● **RECORDS**:
- Opening Delimiter -

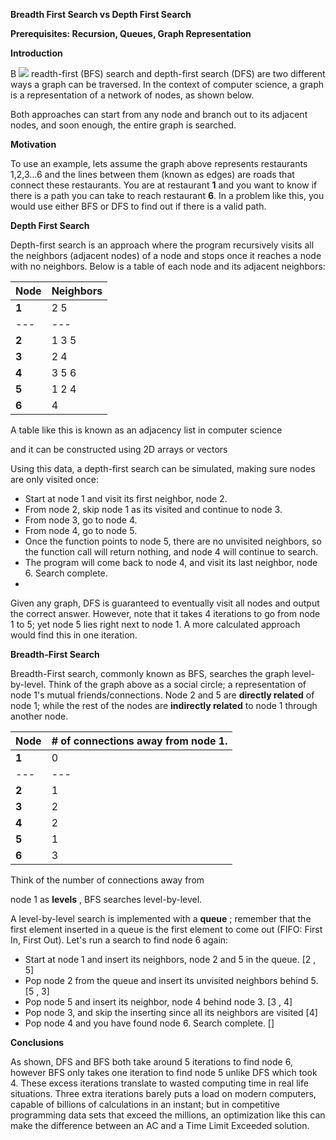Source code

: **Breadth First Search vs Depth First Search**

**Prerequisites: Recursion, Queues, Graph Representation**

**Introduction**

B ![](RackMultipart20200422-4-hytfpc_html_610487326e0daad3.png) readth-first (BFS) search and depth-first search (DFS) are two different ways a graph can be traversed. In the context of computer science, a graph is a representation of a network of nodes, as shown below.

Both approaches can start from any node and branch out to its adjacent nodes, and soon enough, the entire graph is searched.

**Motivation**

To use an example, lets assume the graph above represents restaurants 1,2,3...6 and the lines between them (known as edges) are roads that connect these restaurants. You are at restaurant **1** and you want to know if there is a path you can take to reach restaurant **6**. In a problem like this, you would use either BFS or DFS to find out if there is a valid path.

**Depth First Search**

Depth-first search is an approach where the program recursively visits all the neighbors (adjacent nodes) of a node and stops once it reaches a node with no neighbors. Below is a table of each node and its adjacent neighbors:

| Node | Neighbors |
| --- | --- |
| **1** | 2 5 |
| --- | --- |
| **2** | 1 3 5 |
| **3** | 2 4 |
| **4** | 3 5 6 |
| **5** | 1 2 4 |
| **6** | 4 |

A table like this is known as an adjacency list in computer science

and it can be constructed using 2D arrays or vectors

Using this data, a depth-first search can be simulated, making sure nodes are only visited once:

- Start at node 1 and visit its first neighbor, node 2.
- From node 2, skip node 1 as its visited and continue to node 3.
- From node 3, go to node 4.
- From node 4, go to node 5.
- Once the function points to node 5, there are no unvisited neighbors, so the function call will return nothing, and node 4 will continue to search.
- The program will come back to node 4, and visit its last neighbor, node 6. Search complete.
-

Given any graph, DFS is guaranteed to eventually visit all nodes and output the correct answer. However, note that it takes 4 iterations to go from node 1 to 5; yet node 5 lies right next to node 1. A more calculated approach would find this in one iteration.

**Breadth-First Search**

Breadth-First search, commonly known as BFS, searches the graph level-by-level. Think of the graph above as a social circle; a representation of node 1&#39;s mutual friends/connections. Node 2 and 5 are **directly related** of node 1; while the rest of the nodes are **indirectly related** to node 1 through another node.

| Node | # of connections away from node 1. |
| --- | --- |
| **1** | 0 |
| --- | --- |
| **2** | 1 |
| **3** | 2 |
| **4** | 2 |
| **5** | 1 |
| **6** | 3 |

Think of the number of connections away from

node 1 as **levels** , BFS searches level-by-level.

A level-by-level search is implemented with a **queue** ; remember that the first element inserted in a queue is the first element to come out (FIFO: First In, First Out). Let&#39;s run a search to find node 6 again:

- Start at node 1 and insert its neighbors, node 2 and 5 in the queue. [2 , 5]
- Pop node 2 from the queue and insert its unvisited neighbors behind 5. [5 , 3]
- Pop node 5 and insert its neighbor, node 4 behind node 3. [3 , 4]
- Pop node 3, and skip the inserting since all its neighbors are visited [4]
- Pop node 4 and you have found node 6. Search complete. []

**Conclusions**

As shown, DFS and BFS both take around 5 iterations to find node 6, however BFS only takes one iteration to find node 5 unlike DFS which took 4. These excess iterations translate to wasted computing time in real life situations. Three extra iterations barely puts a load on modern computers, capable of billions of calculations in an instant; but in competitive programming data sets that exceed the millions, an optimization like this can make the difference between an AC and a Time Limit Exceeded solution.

- Closing Delimiter -

● **WHAT THE EXERCISE ASKS**:
The answer is the whole listing retyped exactly, with pictures omitted.

● **ANSWER SPACE**:
Source code

: **Breadth First Search vs Depth First Search**

**Prerequisites: Recursion, Queues, Graph Representation**

**Introduction**

B ![](RackMultipart20200422-4-hytfpc_html_610487326e0daad3.png) readth-first (BFS) search and depth-first search (DFS) are two different ways a graph can be traversed. In the context of computer science, a graph is a representation of a network of nodes, as shown below.

Both approaches can start from any node and branch out to its adjacent nodes, and soon enough, the entire graph is searched.

**Motivation**

To use an example, lets assume the graph above represents restaurants 1,2,3...6 and the lines between them (known as edges) are roads that connect these restaurants. You are at restaurant **1** and you want to know if there is a path you can take to reach restaurant **6**. In a problem like this, you would use either BFS or DFS to find out if there is a valid path.

**Depth First Search**

Depth-first search is an approach where the program recursively visits all the neighbors (adjacent nodes) of a node and stops once it reaches a node with no neighbors. Below is a table of each node and its adjacent neighbors:

| Node | Neighbors |
| --- | --- |
| **1** | 2 5 |
| --- | --- |
| **2** | 1 3 5 |
| **3** | 2 4 |
| **4** | 3 5 6 |
| **5** | 1 2 4 |
| **6** | 4 |

A table like this is known as an adjacency list in computer science

and it can be constructed using 2D arrays or vectors

Using this data, a depth-first search can be simulated, making sure nodes are only visited once:

- Start at node 1 and visit its first neighbor, node 2.
- From node 2, skip node 1 as its visited and continue to node 3.
- From node 3, go to node 4.
- From node 4, go to node 5.
- Once the function points to node 5, there are no unvisited neighbors, so the function call will return nothing, and node 4 will continue to search.
- The program will come back to node 4, and visit its last neighbor, node 6. Search complete.
-

Given any graph, DFS is guaranteed to eventually visit all nodes and output the correct answer. However, note that it takes 4 iterations to go from node 1 to 5; yet node 5 lies right next to node 1. A more calculated approach would find this in one iteration.

**Breadth-First Search**

Breadth-First search, commonly known as BFS, searches the graph level-by-level. Think of the graph above as a social circle; a representation of node 1&#39;s mutual friends/connections. Node 2 and 5 are **directly related** of node 1; while the rest of the nodes are **indirectly related** to node 1 through another node.

| Node | # of connections away from node 1. |
| --- | --- |
| **1** | 0 |
| --- | --- |
| **2** | 1 |
| **3** | 2 |
| **4** | 2 |
| **5** | 1 |
| **6** | 3 |

Think of the number of connections away from

node 1 as **levels** , BFS searches level-by-level.

A level-by-level search is implemented with a **queue** ; remember that the first element inserted in a queue is the first element to come out (FIFO: First In, First Out). Let&#39;s run a search to find node 6 again:

- Start at node 1 and insert its neighbors, node 2 and 5 in the queue. [2 , 5]
- Pop node 2 from the queue and insert its unvisited neighbors behind 5. [5 , 3]
- Pop node 5 and insert its neighbor, node 4 behind node 3. [3 , 4]
- Pop node 3, and skip the inserting since all its neighbors are visited [4]
- Pop node 4 and you have found node 6. Search complete. []

**Conclusions**

As shown, DFS and BFS both take around 5 iterations to find node 6, however BFS only takes one iteration to find node 5 unlike DFS which took 4. These excess iterations translate to wasted computing time in real life situations. Three extra iterations barely puts a load on modern computers, capable of billions of calculations in an instant; but in competitive programming data sets that exceed the millions, an optimization like this can make the difference between an AC and a Time Limit Exceeded solution.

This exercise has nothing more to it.